In the composting process, microorganisms, break down complex organic molecules (proteins, amino acid, lipids carbohydrates, and cellulose) into simpler ones ( mostly cellulose and lignin ). The microorganisms require an aqueous or moist environment and oxygen. The exothermic reaction in the composting process is depicted below:

                Complex molecules + O₂ + microorganisms

→compost + new cells + dead cells + heat +CO₂ + H₂O + NO₃ + SO₄

In the process of composting living organisms, which make up about 5% to 10% of the organic material, releases the energy and nutrients stored in the tissues of the plant and animal residues in the starting compost material. There are several different kinds of organisms, and each has a specific substrate on which it works. An entire food chain develops during the compost process:

·         Microorganisms such as bacteria, antinomycetes  ( slime molds ), fungi, and algae break down the bulk of organic material. Their population, commonly referred to as the “microbial biomass,” is most crucial to the process.

·         Protozoa, nematodes, and some other small organisms such as mold mites (Acari ) and springtails ( Collembola ) feed on the microorganisms.

·         Beetles and other insects feed on the mold mites, springtails, and other small organisms.

·         Larger organisms such as earthworms, flatworms, centipedes, millipedes, snails, slugs, and sowbugs feed on the decaying plant materials. They speed up the compost process by mixing the materials and reducing the size of particles.

    The carbon/ nitrogen (C/ N) ratio is the most important measure of nutrient balance in the compost. Microorganisms use carbon as a source of energy, and both carbon and nitrogen are used for building cell structures. The C/N ratio declines as the composting process proceeds. More carbon is required than nitrogen; a typical final C/N value is approximately 22:1 (MOE, 1991 ).
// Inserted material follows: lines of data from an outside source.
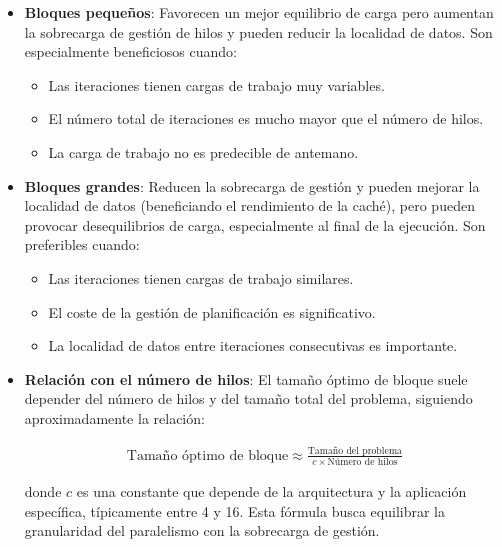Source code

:                 \begin{itemize}
                
                    \item \textbf{Bloques pequeños}: Favorecen un mejor equilibrio de carga pero aumentan la sobrecarga de gestión de hilos y pueden reducir la localidad de datos. Son especialmente beneficiosos cuando:
                
                        \begin{itemize}
                            \item Las iteraciones tienen cargas de trabajo muy variables.
                            \item El número total de iteraciones es mucho mayor que el número de hilos.
                            \item La carga de trabajo no es predecible de antemano.
                        \end{itemize}
                    
                \item \textbf{Bloques grandes}: Reducen la sobrecarga de gestión y pueden mejorar la localidad de datos (beneficiando el rendimiento de la caché), pero pueden provocar desequilibrios de carga, especialmente al final de la ejecución. Son preferibles cuando:
                
                    \begin{itemize}
                        \item Las iteraciones tienen cargas de trabajo similares.
                        \item El coste de la gestión de planificación es significativo.
                        \item La localidad de datos entre iteraciones consecutivas es importante.
                    \end{itemize}
    
                \item \textbf{Relación con el número de hilos}: El tamaño óptimo de bloque suele depender del número de hilos y del tamaño total del problema, siguiendo aproximadamente la relación:
                
                    \begin{align}
                        \text{Tamaño óptimo de bloque} \approx \frac{\text{Tamaño del problema}}{c \times \text{Número de hilos}}
                    \end{align}
                        
                    donde $c$ es una constante que depende de la arquitectura y la aplicación específica, típicamente entre 4 y 16. Esta fórmula busca equilibrar la granularidad del paralelismo con la sobrecarga de gestión.
    
            \end{itemize}
        
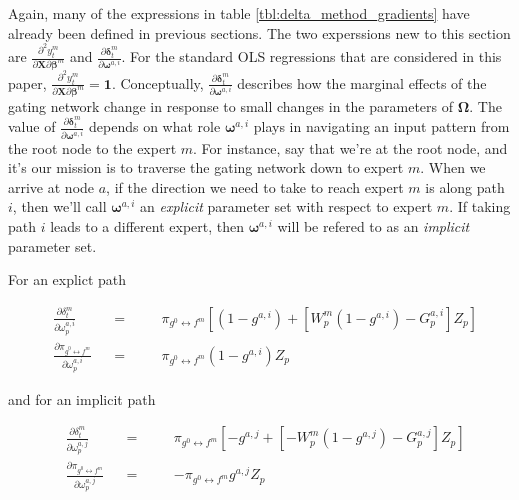 \documentclass[12pt]{article}
\newcommand{\gateprod}[2]{\pi_{#1 \longleftrightarrow #2}}
\begin{document}
Again, many of the expressions in table \ref{tbl:delta_method_gradients}
have already been defined in previous sections. The two experssions new to this
section are $\frac{\partial^{2} y^{m}_{t}}{\partial \boldsymbol{X} \partial \boldsymbol{\beta}^{m}}$
and  $\frac{\partial \boldsymbol{\delta}^{m}_{t}}{\partial \boldsymbol{\omega}^{a,i}}$.
For the standard OLS regressions that are considered in this paper,
$\frac{\partial^{2} y^{m}_{t}}{\partial \boldsymbol{X} \partial \boldsymbol{\beta}^{m}} = \boldsymbol{1}$.
Conceptually, $\frac{\partial \boldsymbol{\delta}^{m}_{t}}{\partial \boldsymbol{\omega}^{a,i}}$
describes how the marginal effects of the gating network change in response
to small changes in the parameters of $\boldsymbol{\Omega}$. The value of
$\frac{\partial \boldsymbol{\delta}^{m}_{t}}{\partial \boldsymbol{\omega}^{a,i}}$
depends on what role $\boldsymbol{\omega}^{a,i}$ plays in navigating an input
pattern from the root node to the expert $m$. For instance, say that we're
at the root node, and it's our mission is to traverse the gating network down
to expert $m$. When we arrive at node $a$, if the direction we need to take to
reach expert $m$ is along path $i$, then we'll call $\boldsymbol{\omega}^{a,i}$
an \textit{explicit} parameter set with respect to expert $m$. If taking path $i$ leads to a different expert,
then $\boldsymbol{\omega}^{a,i}$ will be refered to as an \textit{implicit}
parameter set.

For an explict path

\begin{subequations} \label{eq:delta_definitions_exp}
  \begin{alignat}{3}
  &\frac{\partial \delta^{m}_{t}}{\partial \omega^{a,i}_{p}}            &&=&\quad& \gateprod{g^{0}}{f^{m}} \left[ (1 - g^{a,i})  +  \left[ W^{m}_{p}  (1 - g^{a,i}) - G^{a,i}_{p}  \right] Z_{p} \right] \label{eq:delta_gate_partial_exp}  \\
  &\frac{\partial \gateprod{g^{0}}{f^{m}}}{\partial \omega^{a,i}_{p}}   &&=&\quad& \gateprod{g^{0}}{f^{m}} (1 - g^{a,i}) Z_{p}
  \end{alignat}
  \end{subequations}

and for an implicit path

\begin{subequations} \label{eq:delta_definitions_imp}
\begin{alignat}{3}
&\frac{\partial \delta^{m}_{t}}{\partial \omega^{a,j}_{p}}            &&=&\quad& \gateprod{g^{0}}{f^{m}} \left[ - g^{a,j}  +  \left[ - W^{m}_{p}  (1 - g^{a,j}) - G^{a,j}_{p}  \right] Z_{p} \right] \label{eq:delta_gate_partial_imp}  \\
&\frac{\partial \gateprod{g^{0}}{f^{m}}}{\partial \omega^{a,j}_{p}}   &&=&\quad& - \gateprod{g^{0}}{f^{m}} g^{a,j} Z_{p}
\end{alignat}
\end{subequations}
\end{document}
    The C/N value determines how the finished compost affects the soils to which it is applied. If C/N is greater than 25:1, the microorganisms in the compost will complete with the crops for available nitrogen. At compost levels below 20:1, the energy source, carbon, is less than needed for conversion of nitrogen into proteins. In this case, the compost microorganisms remove excess nitrogen as ammonia, denying it to plants and thus inhibiting plant growth. The C/N ratio in compost can be controlled by adding either highly nitrogenous materials like grass clippings and green vegetation, or highly carbonaceous materials like hay and dry leaves.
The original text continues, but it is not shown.